Data supplied

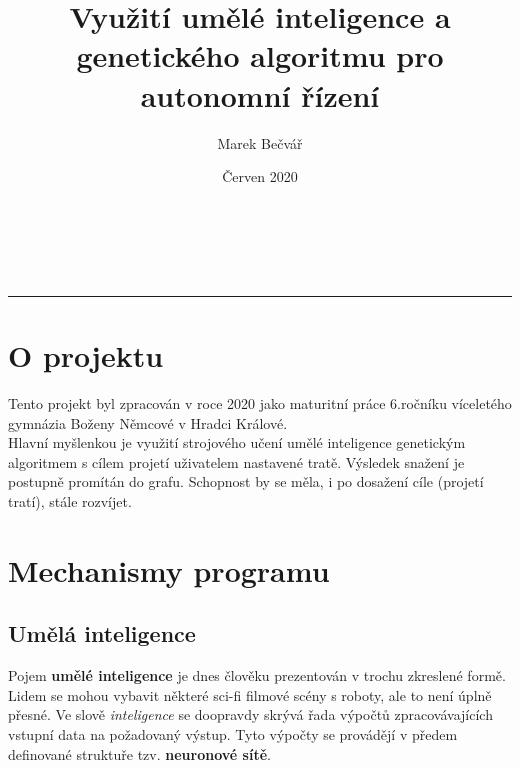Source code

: \documentclass[a4paper,12pt]{article}
\title{Využití umělé inteligence a genetického algoritmu pro autonomní řízení}
\author{Marek Bečvář}
\date{Červen 2020}
\renewcommand{\maketitle}
{
    \begin{center}
        \vspace*{0cm}
        \LARGE{\textbf{\thetitle}}\\
        \vspace{0.5cm}
        \Large{\textbf{\theauthor}}\\
        \vspace{0.5cm}
        \normalsize{\thedate}
        \vspace{0.2cm}
        \hrule
    \end{center}
}
\newcommand{\tab}
{
    \hspace*{1em}
}
\begin{document}
    \maketitle

    \vspace{0.25cm}
    \section{O projektu}
        \tab Tento projekt byl zpracován v roce 2020 jako maturitní práce 6.ročníku 
        víceletého gymnázia Boženy Němcové v Hradci Králové.\\
        \tab Hlavní myšlenkou je využití strojového učení umělé inteligence genetickým 
        algoritmem s cílem projetí uživatelem nastavené tratě. Výsledek snažení 
        je postupně promítán do grafu. Schopnost by se měla, i po dosažení cíle (projetí tratí),
        stále rozvíjet.

    \section{Mechanismy programu}
    \subsection{Umělá inteligence}
        Pojem \textbf{umělé inteligence} je dnes člověku prezentován v trochu zkreslené formě.
        Lidem se mohou vybavit některé sci-fi filmové scény s roboty, ale to není úplně přesné.
        Ve slově \textit{inteligence} se doopravdy skrývá řada výpočtů zpracovávajících \\vstupní data 
        na požadovaný výstup. Tyto výpočty se provádějí v předem definované 
        struktuře tzv. \textbf{neuronové sítě}.\\
            
\end{document}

Work to complete
Please transcribe the listing above verbatim and exclude every picture.

Expected answer
Source code

: \documentclass[a4paper,12pt]{article}
\title{Využití umělé inteligence a genetického algoritmu pro autonomní řízení}
\author{Marek Bečvář}
\date{Červen 2020}
\renewcommand{\maketitle}
{
    \begin{center}
        \vspace*{0cm}
        \LARGE{\textbf{\thetitle}}\\
        \vspace{0.5cm}
        \Large{\textbf{\theauthor}}\\
        \vspace{0.5cm}
        \normalsize{\thedate}
        \vspace{0.2cm}
        \hrule
    \end{center}
}
\newcommand{\tab}
{
    \hspace*{1em}
}
\begin{document}
    \maketitle

    \vspace{0.25cm}
    \section{O projektu}
        \tab Tento projekt byl zpracován v roce 2020 jako maturitní práce 6.ročníku 
        víceletého gymnázia Boženy Němcové v Hradci Králové.\\
        \tab Hlavní myšlenkou je využití strojového učení umělé inteligence genetickým 
        algoritmem s cílem projetí uživatelem nastavené tratě. Výsledek snažení 
        je postupně promítán do grafu. Schopnost by se měla, i po dosažení cíle (projetí tratí),
        stále rozvíjet.

    \section{Mechanismy programu}
    \subsection{Umělá inteligence}
        Pojem \textbf{umělé inteligence} je dnes člověku prezentován v trochu zkreslené formě.
        Lidem se mohou vybavit některé sci-fi filmové scény s roboty, ale to není úplně přesné.
        Ve slově \textit{inteligence} se doopravdy skrývá řada výpočtů zpracovávajících \\vstupní data 
        na požadovaný výstup. Tyto výpočty se provádějí v předem definované 
        struktuře tzv. \textbf{neuronové sítě}.\\
            
\end{document}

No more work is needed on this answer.